Extended Data Fig. 4 |. Pharmacological and in vivo characterizations of RBC1HI.

a. Molecular structure of RBC1HI. b. RBC1HI enzymatic inhibition of HDAC1,2,3 (‘HDAC3’=free versus HDAC3 bound to NCOR2) demonstrating highest specificity to HDAC1 (n = 3 replicates; (AUC one-way ANOVA: F3,8 = 191.1, p < 0.0001; Tukey’s m.c. HDAC1 vs HDAC2 q = 11.55, df=8, p = 0.0002; HDAC1 vs free HDAC3 q = 17.22, df=8, p < 0.0001; HDAC1 vs HDAC3/NCOR2 q = 16.21, df=8, p < 0.0001; HDAC2 vs free HDAC3 q = 17.22, df=8, p < 0.0001; HDAC2 vs HDAC3/NCOR2 q = 16.21, df=8, p < 0.0001). c. Plasma bioavailability of RBC1HI at 3 or 10 mg/kg and with intraperitoneal versus oral administration, demonstrating longer bioavailability with the intraperitoneal route. d.
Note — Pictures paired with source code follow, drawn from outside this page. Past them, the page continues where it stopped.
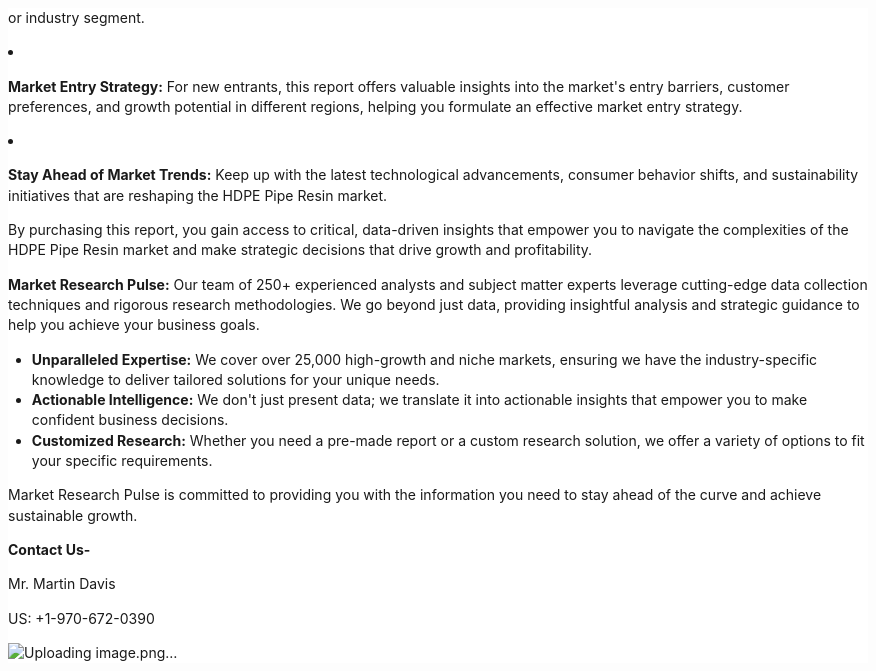 or industry segment.</p></li><li><p><strong>Market Entry Strategy:</strong> For new entrants, this report offers valuable insights into the market's entry barriers, customer preferences, and growth potential in different regions, helping you formulate an effective market entry strategy.</p></li><li><p><strong>Stay Ahead of Market Trends:</strong> Keep up with the latest technological advancements, consumer behavior shifts, and sustainability initiatives that are reshaping the HDPE Pipe Resin market.</p></li></ol><p>By purchasing this report, you gain access to critical, data-driven insights that empower you to navigate the complexities of the HDPE Pipe Resin market and make strategic decisions that drive growth and profitability.</p><p><strong>Market Research Pulse:</strong>&nbsp;Our team of 250+ experienced analysts and subject matter experts leverage cutting-edge data collection techniques and rigorous research methodologies. We go beyond just data, providing insightful analysis and strategic guidance to help you achieve your business goals.</p><ul><li><strong>Unparalleled Expertise:</strong>&nbsp;We cover over 25,000 high-growth and niche markets, ensuring we have the industry-specific knowledge to deliver tailored solutions for your unique needs.</li><li><strong>Actionable Intelligence:</strong>&nbsp;We don't just present data; we translate it into actionable insights that empower you to make confident business decisions.</li><li><strong>Customized Research:</strong>&nbsp;Whether you need a pre-made report or a custom research solution, we offer a variety of options to fit your specific requirements.</li></ul><p>Market Research Pulse is committed to providing you with the information you need to stay ahead of the curve and achieve sustainable growth.</p><p><strong>Contact Us-</strong></p><p>Mr. Martin Davis</p><p>US: +1-970-672-0390</p>
![Uploading image.png…]()
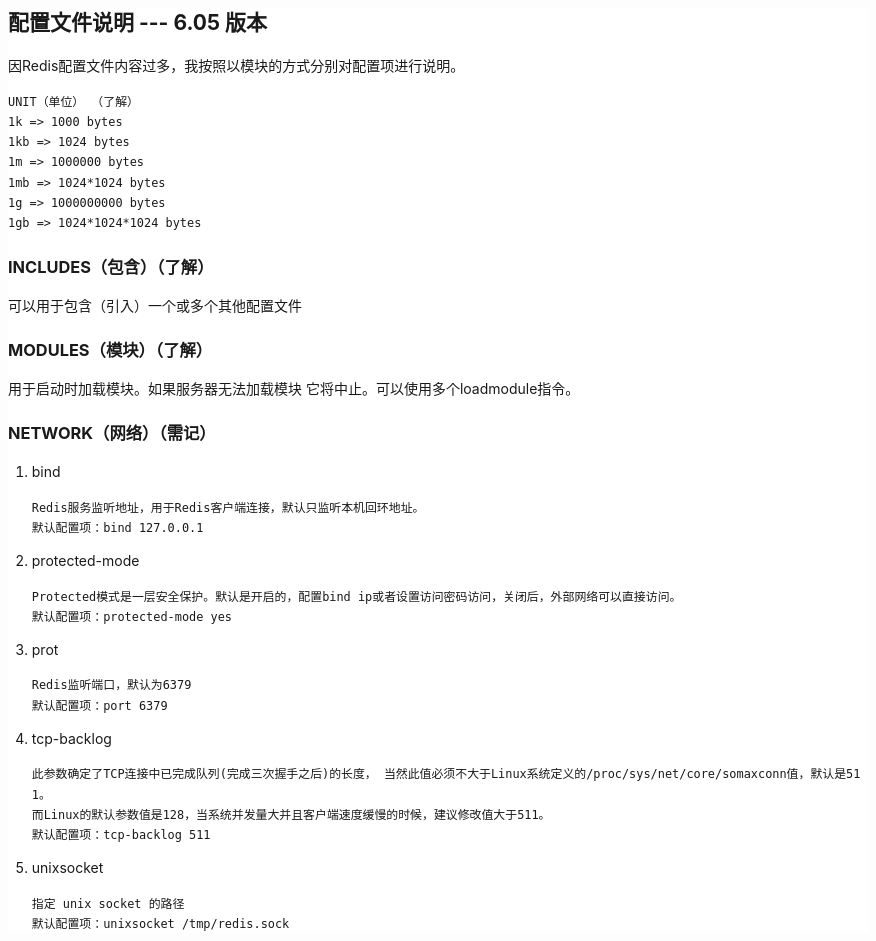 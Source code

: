 ## 配置文件说明 --- 6.05 版本

因Redis配置文件内容过多，我按照以模块的方式分别对配置项进行说明。

```
UNIT（单位） （了解）
1k => 1000 bytes
1kb => 1024 bytes
1m => 1000000 bytes
1mb => 1024*1024 bytes
1g => 1000000000 bytes
1gb => 1024*1024*1024 bytes
```

### INCLUDES（包含）（了解）

可以用于包含（引入）一个或多个其他配置文件

### MODULES（模块）（了解）

用于启动时加载模块。如果服务器无法加载模块
它将中止。可以使用多个loadmodule指令。

### NETWORK（网络）（需记）

1. bind

   ```
   Redis服务监听地址，用于Redis客户端连接，默认只监听本机回环地址。
   默认配置项：bind 127.0.0.1
   ```

2. protected-mode

   ```
   Protected模式是一层安全保护。默认是开启的，配置bind ip或者设置访问密码访问，关闭后，外部网络可以直接访问。
   默认配置项：protected-mode yes
   ```

3. prot

   ```
   Redis监听端口，默认为6379
   默认配置项：port 6379
   ```

4. tcp-backlog

   ```
   此参数确定了TCP连接中已完成队列(完成三次握手之后)的长度， 当然此值必须不大于Linux系统定义的/proc/sys/net/core/somaxconn值，默认是511。
   而Linux的默认参数值是128，当系统并发量大并且客户端速度缓慢的时候，建议修改值大于511。
   默认配置项：tcp-backlog 511
   ```

5. unixsocket

   ```
   指定 unix socket 的路径
   默认配置项：unixsocket /tmp/redis.sock
   ```
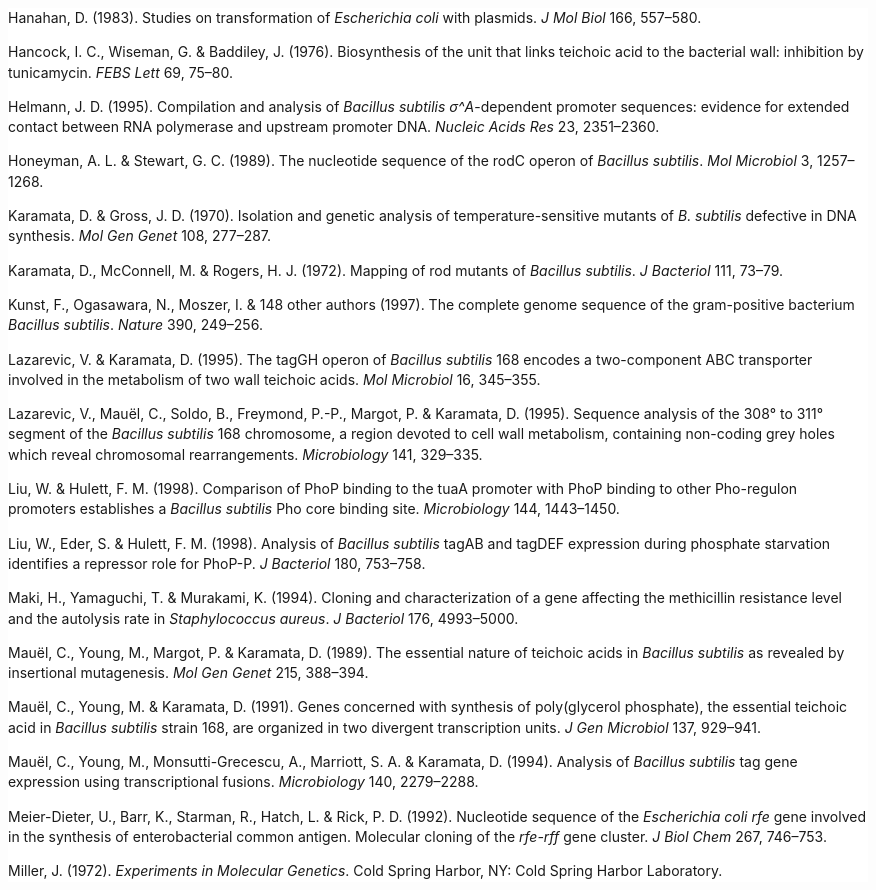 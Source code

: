 Hanahan, D. (1983). Studies on transformation of *Escherichia coli* with plasmids. *J Mol Biol* 166, 557–580.

Hancock, I. C., Wiseman, G. & Baddiley, J. (1976). Biosynthesis of the unit that links teichoic acid to the bacterial wall: inhibition by tunicamycin. *FEBS Lett* 69, 75–80.

Helmann, J. D. (1995). Compilation and analysis of *Bacillus subtilis σ^A*-dependent promoter sequences: evidence for extended contact between RNA polymerase and upstream promoter DNA. *Nucleic Acids Res* 23, 2351–2360.

Honeyman, A. L. & Stewart, G. C. (1989). The nucleotide sequence of the rodC operon of *Bacillus subtilis*. *Mol Microbiol* 3, 1257–1268.

Karamata, D. & Gross, J. D. (1970). Isolation and genetic analysis of temperature-sensitive mutants of *B. subtilis* defective in DNA synthesis. *Mol Gen Genet* 108, 277–287.

Karamata, D., McConnell, M. & Rogers, H. J. (1972). Mapping of rod mutants of *Bacillus subtilis*. *J Bacteriol* 111, 73–79.

Kunst, F., Ogasawara, N., Moszer, I. & 148 other authors (1997). The complete genome sequence of the gram-positive bacterium *Bacillus subtilis*. *Nature* 390, 249–256.

Lazarevic, V. & Karamata, D. (1995). The tagGH operon of *Bacillus subtilis* 168 encodes a two-component ABC transporter involved in the metabolism of two wall teichoic acids. *Mol Microbiol* 16, 345–355.

Lazarevic, V., Mauël, C., Soldo, B., Freymond, P.-P., Margot, P. & Karamata, D. (1995). Sequence analysis of the 308° to 311° segment of the *Bacillus subtilis* 168 chromosome, a region devoted to cell wall metabolism, containing non-coding grey holes which reveal chromosomal rearrangements. *Microbiology* 141, 329–335.

Liu, W. & Hulett, F. M. (1998). Comparison of PhoP binding to the tuaA promoter with PhoP binding to other Pho-regulon promoters establishes a *Bacillus subtilis* Pho core binding site. *Microbiology* 144, 1443–1450.

Liu, W., Eder, S. & Hulett, F. M. (1998). Analysis of *Bacillus subtilis* tagAB and tagDEF expression during phosphate starvation identifies a repressor role for PhoP-P. *J Bacteriol* 180, 753–758.

Maki, H., Yamaguchi, T. & Murakami, K. (1994). Cloning and characterization of a gene affecting the methicillin resistance level and the autolysis rate in *Staphylococcus aureus*. *J Bacteriol* 176, 4993–5000.

Mauël, C., Young, M., Margot, P. & Karamata, D. (1989). The essential nature of teichoic acids in *Bacillus subtilis* as revealed by insertional mutagenesis. *Mol Gen Genet* 215, 388–394.

Mauël, C., Young, M. & Karamata, D. (1991). Genes concerned with synthesis of poly(glycerol phosphate), the essential teichoic acid in *Bacillus subtilis* strain 168, are organized in two divergent transcription units. *J Gen Microbiol* 137, 929–941.

Mauël, C., Young, M., Monsutti-Grecescu, A., Marriott, S. A. & Karamata, D. (1994). Analysis of *Bacillus subtilis* tag gene expression using transcriptional fusions. *Microbiology* 140, 2279–2288.

Meier-Dieter, U., Barr, K., Starman, R., Hatch, L. & Rick, P. D. (1992). Nucleotide sequence of the *Escherichia coli rfe* gene involved in the synthesis of enterobacterial common antigen. Molecular cloning of the *rfe-rff* gene cluster. *J Biol Chem* 267, 746–753.

Miller, J. (1972). *Experiments in Molecular Genetics*. Cold Spring Harbor, NY: Cold Spring Harbor Laboratory.
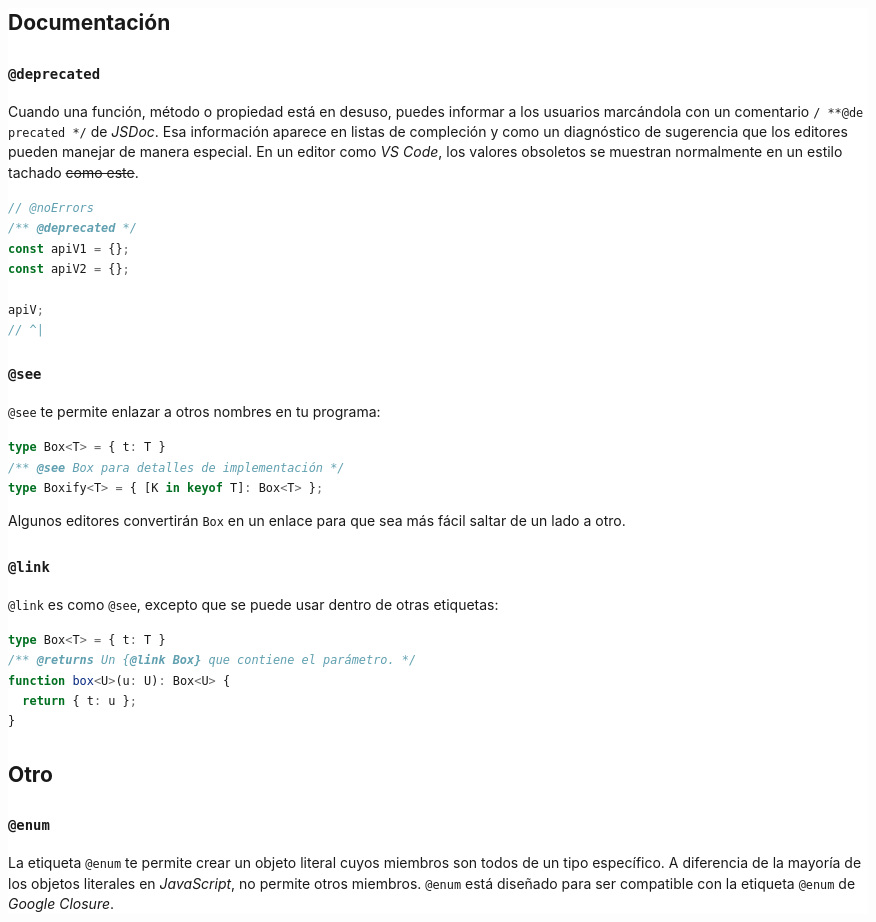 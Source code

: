 ## Documentación

### `@deprecated`
<div id="deprecated-comments"></div>

Cuando una función, método o propiedad está en desuso, puedes informar a los usuarios marcándola con un comentario `/ **@deprecated */` de *JSDoc*. Esa información aparece en listas de compleción y como un diagnóstico de sugerencia que los editores pueden manejar de manera especial. En un editor como *VS Code*, los valores obsoletos se muestran normalmente en un estilo tachado ~~como este~~.

```js twoslash
// @noErrors
/** @deprecated */
const apiV1 = {};
const apiV2 = {};

apiV;
// ^|


```

### `@see`

`@see` te permite enlazar a otros nombres en tu programa:

```ts twoslash
type Box<T> = { t: T }
/** @see Box para detalles de implementación */
type Boxify<T> = { [K in keyof T]: Box<T> };
```

Algunos editores convertirán `Box` en un enlace para que sea más fácil saltar de un lado a otro.

### `@link`

`@link` es como `@see`, excepto que se puede usar dentro de otras etiquetas:

```ts twoslash
type Box<T> = { t: T }
/** @returns Un {@link Box} que contiene el parámetro. */
function box<U>(u: U): Box<U> {
  return { t: u };
}
```

## Otro

### `@enum`

La etiqueta `@enum` te permite crear un objeto literal cuyos miembros son todos de un tipo específico. A diferencia de la mayoría de los objetos literales en *JavaScript*, no permite otros miembros.
`@enum` está diseñado para ser compatible con la etiqueta `@enum` de *Google Closure*.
Brain bioavailability of RBC1HI with the aforementioned administration doses and routes, demonstrating prolonged drug presence with the intraperitoneal route. Brain to plasma concentration ratios over time. Dose-dependent circulating RBC1HI bioavailability as measured by plasma concentration and brain concentration over time (3 mg/kg i.p.; n = 3 male C57BL/6 mice per time point). e. RBC1HI (3 mg/kg intraperitoneal) did not promote place preference as seen with morphine (6 mg/kg subcutaneous). f. 3 mg/kg RBC1HI does not affect locomotor activity up to two hours after administration. Values are represented as mean ± SEM ****p < 0.0001.